((

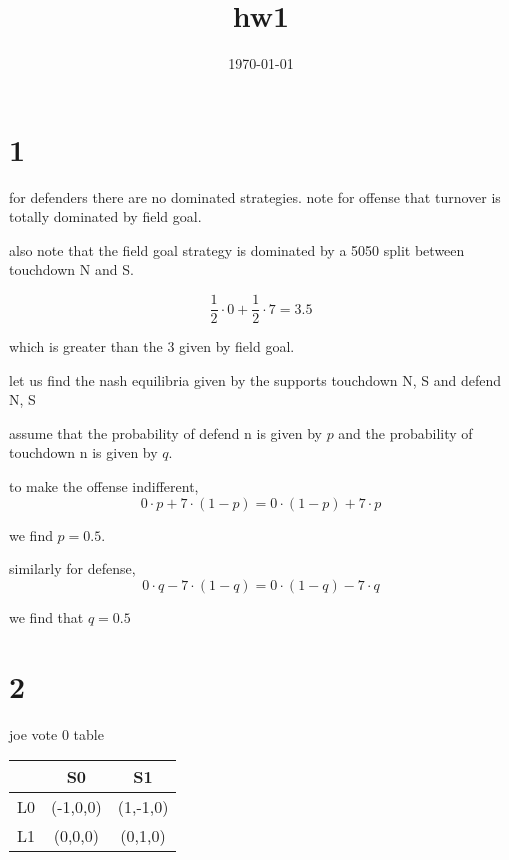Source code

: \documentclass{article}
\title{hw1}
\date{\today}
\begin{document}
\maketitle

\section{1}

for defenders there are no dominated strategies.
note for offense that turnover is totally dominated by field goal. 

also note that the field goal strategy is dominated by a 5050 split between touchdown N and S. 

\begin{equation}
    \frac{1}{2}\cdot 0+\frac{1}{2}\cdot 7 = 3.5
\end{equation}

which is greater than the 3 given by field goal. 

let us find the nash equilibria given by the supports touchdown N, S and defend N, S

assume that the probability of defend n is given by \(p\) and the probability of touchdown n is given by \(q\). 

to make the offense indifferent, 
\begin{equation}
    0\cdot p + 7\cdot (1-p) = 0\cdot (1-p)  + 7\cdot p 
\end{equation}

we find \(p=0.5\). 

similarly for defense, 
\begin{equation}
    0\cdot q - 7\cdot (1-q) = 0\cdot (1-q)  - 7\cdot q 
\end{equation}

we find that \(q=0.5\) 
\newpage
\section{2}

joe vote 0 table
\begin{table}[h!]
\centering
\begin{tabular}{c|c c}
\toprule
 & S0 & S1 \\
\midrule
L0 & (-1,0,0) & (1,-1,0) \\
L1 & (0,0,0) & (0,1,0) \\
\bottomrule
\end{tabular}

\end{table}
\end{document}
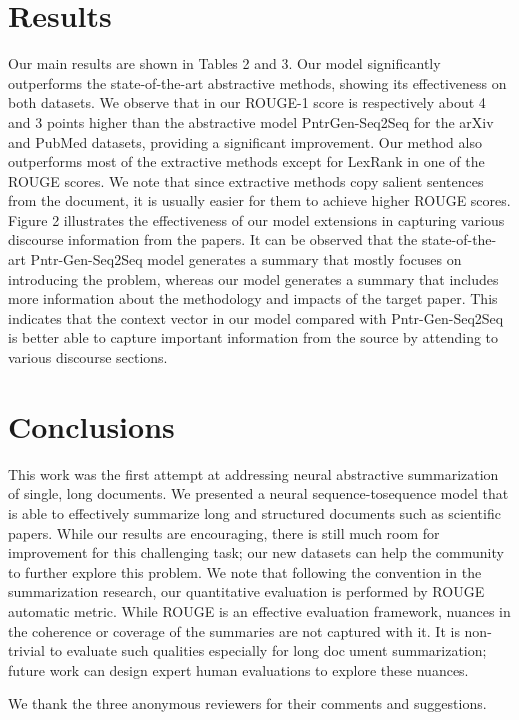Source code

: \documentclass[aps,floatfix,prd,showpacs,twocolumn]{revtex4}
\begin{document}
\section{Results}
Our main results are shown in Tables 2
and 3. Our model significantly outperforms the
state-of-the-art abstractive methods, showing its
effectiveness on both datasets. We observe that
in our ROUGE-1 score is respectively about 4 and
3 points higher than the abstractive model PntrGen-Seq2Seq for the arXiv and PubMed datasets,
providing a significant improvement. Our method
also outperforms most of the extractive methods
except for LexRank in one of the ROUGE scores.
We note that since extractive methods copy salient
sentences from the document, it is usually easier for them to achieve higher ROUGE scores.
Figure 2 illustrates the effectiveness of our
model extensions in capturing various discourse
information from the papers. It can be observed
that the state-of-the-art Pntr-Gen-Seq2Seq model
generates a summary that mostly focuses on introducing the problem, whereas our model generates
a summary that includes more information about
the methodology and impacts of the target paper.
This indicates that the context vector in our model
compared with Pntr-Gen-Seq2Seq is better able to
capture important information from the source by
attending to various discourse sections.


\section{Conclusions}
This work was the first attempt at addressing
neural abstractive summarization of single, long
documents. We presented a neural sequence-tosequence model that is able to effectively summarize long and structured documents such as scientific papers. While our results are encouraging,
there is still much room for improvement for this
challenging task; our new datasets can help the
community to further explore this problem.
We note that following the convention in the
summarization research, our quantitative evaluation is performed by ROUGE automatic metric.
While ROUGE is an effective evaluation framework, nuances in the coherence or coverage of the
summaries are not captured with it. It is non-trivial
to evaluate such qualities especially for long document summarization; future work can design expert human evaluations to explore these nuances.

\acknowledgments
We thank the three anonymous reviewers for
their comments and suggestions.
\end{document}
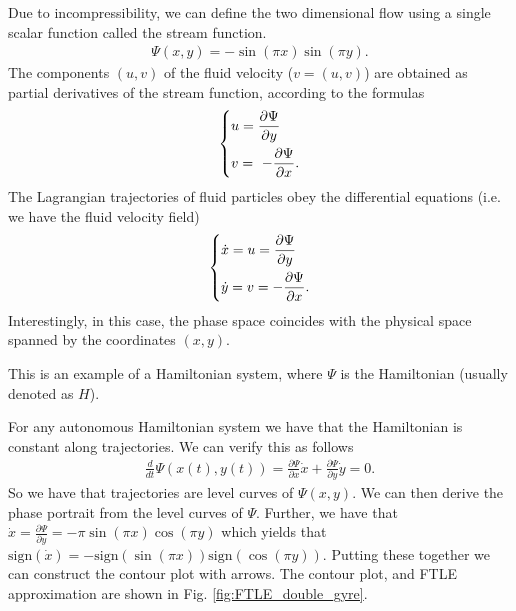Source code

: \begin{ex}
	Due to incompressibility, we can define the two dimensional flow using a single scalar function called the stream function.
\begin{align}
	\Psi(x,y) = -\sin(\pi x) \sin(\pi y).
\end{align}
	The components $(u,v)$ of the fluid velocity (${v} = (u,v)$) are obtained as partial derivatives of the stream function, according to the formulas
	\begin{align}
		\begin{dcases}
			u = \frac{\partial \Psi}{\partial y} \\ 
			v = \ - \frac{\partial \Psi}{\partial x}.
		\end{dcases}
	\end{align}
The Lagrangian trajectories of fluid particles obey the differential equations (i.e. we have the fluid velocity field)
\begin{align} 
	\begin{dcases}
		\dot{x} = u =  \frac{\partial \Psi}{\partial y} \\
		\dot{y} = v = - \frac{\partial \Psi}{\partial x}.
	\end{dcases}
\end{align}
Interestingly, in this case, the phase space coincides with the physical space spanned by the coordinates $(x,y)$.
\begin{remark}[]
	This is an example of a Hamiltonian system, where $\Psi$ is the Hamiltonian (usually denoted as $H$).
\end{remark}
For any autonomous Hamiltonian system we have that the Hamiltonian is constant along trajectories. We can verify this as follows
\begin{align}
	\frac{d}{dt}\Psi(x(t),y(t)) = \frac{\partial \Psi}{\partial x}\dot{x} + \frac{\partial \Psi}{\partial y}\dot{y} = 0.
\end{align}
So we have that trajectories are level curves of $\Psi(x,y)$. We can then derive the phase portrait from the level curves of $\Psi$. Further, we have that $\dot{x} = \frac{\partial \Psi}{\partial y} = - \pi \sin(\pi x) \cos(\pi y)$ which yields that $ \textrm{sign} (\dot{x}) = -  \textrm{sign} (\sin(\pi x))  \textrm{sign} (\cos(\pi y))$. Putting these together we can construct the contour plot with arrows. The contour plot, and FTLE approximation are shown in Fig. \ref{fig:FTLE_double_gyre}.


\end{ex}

))

**THE PROBLEM:**
Repeat each line of the listing word for word, from the first through the line that contains "in our ROUGE-1". Any picture stays out.

**FINISHED TASK:**
Source code

: \documentclass{article}
\title{hw1}
\date{\today}
\begin{document}
\maketitle

\section{1}

for defenders there are no dominated strategies.
note for offense that turnover is totally dominated by field goal. 

also note that the field goal strategy is dominated by a 5050 split between touchdown N and S. 

\begin{equation}
    \frac{1}{2}\cdot 0+\frac{1}{2}\cdot 7 = 3.5
\end{equation}

which is greater than the 3 given by field goal. 

let us find the nash equilibria given by the supports touchdown N, S and defend N, S

assume that the probability of defend n is given by \(p\) and the probability of touchdown n is given by \(q\). 

to make the offense indifferent, 
\begin{equation}
    0\cdot p + 7\cdot (1-p) = 0\cdot (1-p)  + 7\cdot p 
\end{equation}

we find \(p=0.5\). 

similarly for defense, 
\begin{equation}
    0\cdot q - 7\cdot (1-q) = 0\cdot (1-q)  - 7\cdot q 
\end{equation}

we find that \(q=0.5\) 
\newpage
\section{2}

joe vote 0 table
\begin{table}[h!]
\centering
\begin{tabular}{c|c c}
\toprule
 & S0 & S1 \\
\midrule
L0 & (-1,0,0) & (1,-1,0) \\
L1 & (0,0,0) & (0,1,0) \\
\bottomrule
\end{tabular}

\end{table}
\end{document}
Source code

: \documentclass[aps,floatfix,prd,showpacs,twocolumn]{revtex4}
\begin{document}
\section{Results}
Our main results are shown in Tables 2
and 3. Our model significantly outperforms the
state-of-the-art abstractive methods, showing its
effectiveness on both datasets. We observe that
in our ROUGE-1 score is respectively about 4 and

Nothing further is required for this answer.